COBID will issue a decision. Oregon DBE certifications do not expire, but firms must participate in annual no-change affidavits and full recertification reviews when triggered. The 2025 IFR also requires all currently certified firms to undergo reevaluation of their individual disadvantage under the new criteria; COBID opened that process in November 2025 with a priority review period through December 31, 2025.

Cost. COBID does not charge an application fee. The certification is free. Your costs are notarization (typically $10–$25 per notarized document at most UPS or bank locations) and time.

What contracts it opens in Oregon

DBE certification matters where federal money flows into state transportation infrastructure:

FHWA-funded highway construction. ODOT applies an 18.90% DBE participation goal to federally funded contracts for FFY 2026–2028. On a $10 million bridge project, that's roughly $1.89 million expected to flow to DBE subcontractors for services like earthwork, trucking, traffic control, environmental inspection, or materials supply.

FTA-funded transit. TriMet, Lane Transit District, and other Oregon transit agencies receive federal FTA grants. Each must maintain a DBE program with participation goals.

FAA-funded airports. Portland International Airport (PDX) and regional airports receiving FAA Airport Improvement Program funds maintain DBE programs. A separate Airport Concessions DBE (ACDBE) certification applies to retail, food, and services at those airports.

Oregon-Washington projects. The Interstate Bridge Replacement program, which would replace the I-5 Columbia River crossing, lists DBE certification as a requirement for firms seeking work. Firms certified through Oregon's COBID are recognized under the Oregon-Washington reciprocity agreement.

COBID maintains a searchable certified vendor directory. Prime contractors actively search it when building DBE subcontractor lists for bid packages. Being in that directory is how you get found.

How DBE stacks with federal certifications

DBE is a state-administered, federally funded transportation program. It is separate from SBA-administered certifications like 8(a), WOSB, EDWOSB, HUBZone, and SDVOSB, which apply to direct federal contract set-asides through the federal acquisition system.

The two systems operate on parallel tracks. A woman-owned engineering firm could hold COBID DBE certification (for state transportation subcontracting) and SBA WOSB certification (for direct federal contracts) simultaneously. A service-disabled veteran contractor could stack SDVOSB and DBE. There is no conflict between these programs; they serve different procurement channels.
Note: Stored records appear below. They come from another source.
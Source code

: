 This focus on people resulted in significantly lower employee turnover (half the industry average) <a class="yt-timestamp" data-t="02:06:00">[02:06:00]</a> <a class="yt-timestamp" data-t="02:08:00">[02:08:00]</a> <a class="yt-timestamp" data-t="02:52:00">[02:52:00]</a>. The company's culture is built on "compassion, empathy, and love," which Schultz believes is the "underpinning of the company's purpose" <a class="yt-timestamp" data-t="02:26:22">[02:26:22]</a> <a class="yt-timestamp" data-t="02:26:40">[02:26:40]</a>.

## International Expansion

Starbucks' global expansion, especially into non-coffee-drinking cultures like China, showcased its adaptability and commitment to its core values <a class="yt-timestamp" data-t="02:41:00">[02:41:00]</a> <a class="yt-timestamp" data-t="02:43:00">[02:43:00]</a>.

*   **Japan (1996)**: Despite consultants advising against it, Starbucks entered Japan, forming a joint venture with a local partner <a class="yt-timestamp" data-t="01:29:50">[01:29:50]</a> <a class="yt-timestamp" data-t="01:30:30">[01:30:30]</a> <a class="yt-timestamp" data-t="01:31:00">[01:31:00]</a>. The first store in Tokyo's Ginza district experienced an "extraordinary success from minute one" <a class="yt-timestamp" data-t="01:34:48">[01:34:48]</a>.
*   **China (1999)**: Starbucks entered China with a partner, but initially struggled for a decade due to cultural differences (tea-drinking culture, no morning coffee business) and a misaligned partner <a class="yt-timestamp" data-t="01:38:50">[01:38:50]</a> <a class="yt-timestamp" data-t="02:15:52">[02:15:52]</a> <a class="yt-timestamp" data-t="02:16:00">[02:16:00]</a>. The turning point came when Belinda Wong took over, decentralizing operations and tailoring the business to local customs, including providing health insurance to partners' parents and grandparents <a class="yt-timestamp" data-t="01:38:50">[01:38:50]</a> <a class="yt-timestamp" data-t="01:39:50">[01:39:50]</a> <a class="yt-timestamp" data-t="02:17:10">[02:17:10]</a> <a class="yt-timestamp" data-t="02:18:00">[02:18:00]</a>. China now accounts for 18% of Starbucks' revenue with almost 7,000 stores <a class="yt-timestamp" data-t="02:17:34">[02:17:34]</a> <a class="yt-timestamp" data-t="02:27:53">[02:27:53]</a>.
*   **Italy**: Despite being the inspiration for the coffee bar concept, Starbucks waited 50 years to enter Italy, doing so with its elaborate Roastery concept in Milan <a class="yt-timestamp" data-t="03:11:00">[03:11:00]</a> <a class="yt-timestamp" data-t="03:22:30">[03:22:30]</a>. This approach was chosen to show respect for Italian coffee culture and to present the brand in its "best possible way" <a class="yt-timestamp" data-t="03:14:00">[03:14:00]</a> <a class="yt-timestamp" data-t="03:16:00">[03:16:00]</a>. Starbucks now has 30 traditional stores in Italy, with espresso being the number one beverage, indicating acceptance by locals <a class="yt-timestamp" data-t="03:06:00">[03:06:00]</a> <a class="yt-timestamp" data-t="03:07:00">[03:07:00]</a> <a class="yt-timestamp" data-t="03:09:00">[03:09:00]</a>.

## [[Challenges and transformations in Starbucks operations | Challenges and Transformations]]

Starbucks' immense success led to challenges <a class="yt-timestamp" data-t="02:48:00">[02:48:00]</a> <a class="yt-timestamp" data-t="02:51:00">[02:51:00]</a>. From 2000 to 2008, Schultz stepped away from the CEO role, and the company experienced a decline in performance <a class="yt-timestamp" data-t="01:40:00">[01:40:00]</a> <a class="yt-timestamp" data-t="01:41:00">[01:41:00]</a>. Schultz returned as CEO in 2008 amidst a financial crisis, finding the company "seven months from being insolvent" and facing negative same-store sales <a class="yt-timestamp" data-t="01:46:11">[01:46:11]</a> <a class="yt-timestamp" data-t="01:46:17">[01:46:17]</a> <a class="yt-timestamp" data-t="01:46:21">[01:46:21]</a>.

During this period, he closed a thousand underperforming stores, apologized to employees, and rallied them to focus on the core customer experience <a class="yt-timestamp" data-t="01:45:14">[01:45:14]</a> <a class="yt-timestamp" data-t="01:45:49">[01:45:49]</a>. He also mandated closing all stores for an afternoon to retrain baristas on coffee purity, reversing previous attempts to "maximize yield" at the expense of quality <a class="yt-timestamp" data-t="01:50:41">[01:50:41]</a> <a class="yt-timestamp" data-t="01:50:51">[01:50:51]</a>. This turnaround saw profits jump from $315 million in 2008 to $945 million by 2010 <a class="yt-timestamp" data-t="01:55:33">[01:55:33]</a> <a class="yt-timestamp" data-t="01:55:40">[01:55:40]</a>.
COBID's DBE certification does not transfer to SBA programs, and SBA certifications do not substitute for DBE certification on ODOT contracts. If you want access to both federal agency set-asides and state transportation subcontracting, you need to pursue both tracks separately.

Getting help with the application

The Oregon APEX Accelerator (formerly Oregon PTAC) provides free assistance to Oregon businesses pursuing government contracting certifications, including DBE. Advisors can review your application before submission and help you develop your personal narrative.

If you want to complete the DBE application—along with other certifications you may qualify for—without doing it yourself, CertifyAll at /certifyall/ handles the full process: document compilation, application preparation, submission, and follow-up communication with COBID. You provide the information once; we handle the paperwork.

Oregon's DBE program has real dollars behind it. ODOT let roughly $4.6 billion in construction contracts in a recent four-year period; at an 18.90% participation goal, the DBE share of that spending is material. Getting certified is the first step to being considered for any of it.